_INSTRUCTIONS TO FOLLOW_
If a line in the data contains "chaîne", copy it out.

_Extracted data entries_

◆ ◆ ◆

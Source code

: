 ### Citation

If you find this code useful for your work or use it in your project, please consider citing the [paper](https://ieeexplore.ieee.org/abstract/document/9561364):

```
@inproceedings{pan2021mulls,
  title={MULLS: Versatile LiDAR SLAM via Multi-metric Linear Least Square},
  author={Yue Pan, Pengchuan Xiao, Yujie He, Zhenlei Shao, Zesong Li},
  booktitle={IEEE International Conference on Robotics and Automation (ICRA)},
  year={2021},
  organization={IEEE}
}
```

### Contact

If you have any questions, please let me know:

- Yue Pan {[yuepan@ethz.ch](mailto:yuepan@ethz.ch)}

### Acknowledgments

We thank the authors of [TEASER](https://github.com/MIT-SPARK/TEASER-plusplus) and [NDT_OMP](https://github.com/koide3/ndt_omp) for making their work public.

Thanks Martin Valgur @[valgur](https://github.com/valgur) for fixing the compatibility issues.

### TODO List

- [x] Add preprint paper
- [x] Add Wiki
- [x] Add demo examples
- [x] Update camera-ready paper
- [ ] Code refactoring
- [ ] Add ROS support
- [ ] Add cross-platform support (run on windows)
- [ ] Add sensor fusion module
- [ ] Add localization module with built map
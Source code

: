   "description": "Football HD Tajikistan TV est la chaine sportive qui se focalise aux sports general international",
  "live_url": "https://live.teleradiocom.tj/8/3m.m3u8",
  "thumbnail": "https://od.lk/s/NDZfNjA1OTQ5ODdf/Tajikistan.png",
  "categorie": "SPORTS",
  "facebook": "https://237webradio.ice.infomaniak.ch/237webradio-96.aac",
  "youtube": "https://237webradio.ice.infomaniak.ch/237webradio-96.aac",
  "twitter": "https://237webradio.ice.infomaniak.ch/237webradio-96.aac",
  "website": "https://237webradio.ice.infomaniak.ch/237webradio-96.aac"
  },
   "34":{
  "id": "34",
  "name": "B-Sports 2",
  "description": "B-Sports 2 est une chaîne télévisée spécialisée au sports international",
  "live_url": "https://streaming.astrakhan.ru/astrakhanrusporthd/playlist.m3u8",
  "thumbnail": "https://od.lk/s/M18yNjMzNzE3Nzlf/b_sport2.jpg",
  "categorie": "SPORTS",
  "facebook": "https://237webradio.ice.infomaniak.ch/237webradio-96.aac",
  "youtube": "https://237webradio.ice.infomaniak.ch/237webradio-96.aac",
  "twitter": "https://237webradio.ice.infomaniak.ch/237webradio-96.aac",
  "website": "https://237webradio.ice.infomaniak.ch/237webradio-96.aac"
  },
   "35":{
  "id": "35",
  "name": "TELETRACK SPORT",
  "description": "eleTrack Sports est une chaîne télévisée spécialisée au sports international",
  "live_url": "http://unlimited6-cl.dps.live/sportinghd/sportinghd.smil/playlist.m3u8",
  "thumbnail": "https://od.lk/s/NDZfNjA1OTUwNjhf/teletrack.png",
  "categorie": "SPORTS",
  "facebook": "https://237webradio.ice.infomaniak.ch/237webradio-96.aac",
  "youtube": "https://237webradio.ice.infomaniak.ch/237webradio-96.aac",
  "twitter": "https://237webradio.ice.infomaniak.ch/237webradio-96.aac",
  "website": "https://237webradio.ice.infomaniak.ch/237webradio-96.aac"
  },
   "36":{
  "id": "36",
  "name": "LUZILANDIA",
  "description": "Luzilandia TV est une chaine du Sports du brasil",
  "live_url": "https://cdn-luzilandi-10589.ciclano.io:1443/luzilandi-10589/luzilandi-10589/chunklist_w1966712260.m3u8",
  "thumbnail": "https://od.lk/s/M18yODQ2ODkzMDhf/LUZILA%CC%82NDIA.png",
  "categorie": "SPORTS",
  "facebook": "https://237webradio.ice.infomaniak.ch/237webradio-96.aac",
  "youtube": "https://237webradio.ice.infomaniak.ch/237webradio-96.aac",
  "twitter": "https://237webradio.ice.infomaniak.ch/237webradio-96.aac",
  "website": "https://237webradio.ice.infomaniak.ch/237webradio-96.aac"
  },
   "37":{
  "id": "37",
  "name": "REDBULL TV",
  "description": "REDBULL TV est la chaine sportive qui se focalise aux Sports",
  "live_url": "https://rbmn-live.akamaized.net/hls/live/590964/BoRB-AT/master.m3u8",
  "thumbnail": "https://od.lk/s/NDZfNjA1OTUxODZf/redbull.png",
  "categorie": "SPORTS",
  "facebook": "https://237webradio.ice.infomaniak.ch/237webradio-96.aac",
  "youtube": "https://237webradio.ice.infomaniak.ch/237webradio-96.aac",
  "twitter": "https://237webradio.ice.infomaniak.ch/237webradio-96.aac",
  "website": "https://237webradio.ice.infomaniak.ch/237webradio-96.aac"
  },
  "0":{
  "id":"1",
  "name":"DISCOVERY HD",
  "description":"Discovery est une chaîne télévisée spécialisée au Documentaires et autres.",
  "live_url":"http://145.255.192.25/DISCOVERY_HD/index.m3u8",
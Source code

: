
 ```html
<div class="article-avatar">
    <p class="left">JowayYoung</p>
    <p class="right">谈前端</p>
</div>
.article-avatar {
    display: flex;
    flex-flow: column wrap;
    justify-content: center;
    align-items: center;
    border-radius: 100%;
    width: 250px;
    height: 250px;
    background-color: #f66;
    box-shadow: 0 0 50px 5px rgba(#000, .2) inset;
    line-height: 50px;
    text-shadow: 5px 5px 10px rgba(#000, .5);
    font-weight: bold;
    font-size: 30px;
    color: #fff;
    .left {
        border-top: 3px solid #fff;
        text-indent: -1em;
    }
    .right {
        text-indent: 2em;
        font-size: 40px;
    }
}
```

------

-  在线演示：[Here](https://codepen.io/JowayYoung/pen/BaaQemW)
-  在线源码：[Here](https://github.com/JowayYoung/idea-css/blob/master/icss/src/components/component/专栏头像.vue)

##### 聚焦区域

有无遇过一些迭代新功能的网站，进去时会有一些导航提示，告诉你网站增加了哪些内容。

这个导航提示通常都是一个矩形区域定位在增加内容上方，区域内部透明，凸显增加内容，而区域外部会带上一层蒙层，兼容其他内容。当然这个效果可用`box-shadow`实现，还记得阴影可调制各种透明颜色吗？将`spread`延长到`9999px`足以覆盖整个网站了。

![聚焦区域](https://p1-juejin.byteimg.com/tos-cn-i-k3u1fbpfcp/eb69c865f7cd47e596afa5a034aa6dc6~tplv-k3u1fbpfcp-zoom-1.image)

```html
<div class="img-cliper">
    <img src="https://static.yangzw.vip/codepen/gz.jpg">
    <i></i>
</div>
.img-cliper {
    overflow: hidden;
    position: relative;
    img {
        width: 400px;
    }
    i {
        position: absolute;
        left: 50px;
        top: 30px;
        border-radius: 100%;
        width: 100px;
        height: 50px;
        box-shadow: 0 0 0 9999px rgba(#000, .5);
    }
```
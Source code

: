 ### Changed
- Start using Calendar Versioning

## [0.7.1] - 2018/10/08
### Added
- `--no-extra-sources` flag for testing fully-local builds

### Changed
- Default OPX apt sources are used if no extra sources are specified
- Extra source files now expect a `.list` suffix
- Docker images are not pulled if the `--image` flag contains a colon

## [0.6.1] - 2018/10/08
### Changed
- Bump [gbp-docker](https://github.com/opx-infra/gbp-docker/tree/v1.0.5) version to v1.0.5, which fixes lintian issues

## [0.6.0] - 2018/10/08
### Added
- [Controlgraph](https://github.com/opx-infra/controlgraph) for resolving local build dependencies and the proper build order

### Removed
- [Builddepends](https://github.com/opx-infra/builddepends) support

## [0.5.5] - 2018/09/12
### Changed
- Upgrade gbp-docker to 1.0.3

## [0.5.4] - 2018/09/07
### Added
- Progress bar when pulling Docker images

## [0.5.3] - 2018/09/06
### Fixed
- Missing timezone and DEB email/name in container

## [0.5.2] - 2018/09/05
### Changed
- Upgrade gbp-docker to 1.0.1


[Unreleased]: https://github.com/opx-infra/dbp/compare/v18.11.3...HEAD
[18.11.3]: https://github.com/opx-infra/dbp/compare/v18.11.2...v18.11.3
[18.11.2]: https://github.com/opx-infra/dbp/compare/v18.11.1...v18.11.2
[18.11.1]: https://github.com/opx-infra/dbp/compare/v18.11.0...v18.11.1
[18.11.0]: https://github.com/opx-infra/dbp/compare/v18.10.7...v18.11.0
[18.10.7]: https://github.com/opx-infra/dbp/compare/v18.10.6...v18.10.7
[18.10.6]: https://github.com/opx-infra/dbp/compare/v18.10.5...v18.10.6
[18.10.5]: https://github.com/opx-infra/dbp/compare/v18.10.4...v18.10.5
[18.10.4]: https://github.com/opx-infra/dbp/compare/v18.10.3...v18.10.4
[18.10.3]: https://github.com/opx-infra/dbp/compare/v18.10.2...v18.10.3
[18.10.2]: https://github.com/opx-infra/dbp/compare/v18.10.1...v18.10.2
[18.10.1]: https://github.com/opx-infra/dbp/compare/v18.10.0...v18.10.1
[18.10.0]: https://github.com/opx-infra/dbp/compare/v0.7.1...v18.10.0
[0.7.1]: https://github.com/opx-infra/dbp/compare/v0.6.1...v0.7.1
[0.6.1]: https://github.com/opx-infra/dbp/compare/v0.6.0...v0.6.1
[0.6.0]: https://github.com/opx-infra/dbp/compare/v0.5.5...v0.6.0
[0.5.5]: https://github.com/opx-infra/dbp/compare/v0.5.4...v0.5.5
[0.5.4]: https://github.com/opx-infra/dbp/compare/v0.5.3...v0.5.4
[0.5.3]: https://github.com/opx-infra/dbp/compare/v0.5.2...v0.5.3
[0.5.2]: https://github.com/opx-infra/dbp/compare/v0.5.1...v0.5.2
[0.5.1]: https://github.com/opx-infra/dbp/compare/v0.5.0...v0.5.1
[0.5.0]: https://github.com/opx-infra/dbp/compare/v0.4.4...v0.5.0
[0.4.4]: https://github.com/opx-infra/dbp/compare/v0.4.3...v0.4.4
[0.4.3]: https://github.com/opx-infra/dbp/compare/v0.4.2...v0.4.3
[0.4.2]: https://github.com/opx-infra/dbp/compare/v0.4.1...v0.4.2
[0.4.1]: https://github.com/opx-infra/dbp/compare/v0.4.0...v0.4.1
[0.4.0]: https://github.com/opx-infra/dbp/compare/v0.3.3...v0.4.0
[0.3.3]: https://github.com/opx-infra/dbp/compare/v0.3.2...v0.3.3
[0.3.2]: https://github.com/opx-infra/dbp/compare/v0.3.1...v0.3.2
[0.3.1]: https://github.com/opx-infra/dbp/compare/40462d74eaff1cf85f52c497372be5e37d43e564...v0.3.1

◆ ◆ ◆

_RESPONSE_
  "description": "B-Sports 2 est une chaîne télévisée spécialisée au sports international",
  "description": "eleTrack Sports est une chaîne télévisée spécialisée au sports international",
  "description":"Discovery est une chaîne télévisée spécialisée au Documentaires et autres.",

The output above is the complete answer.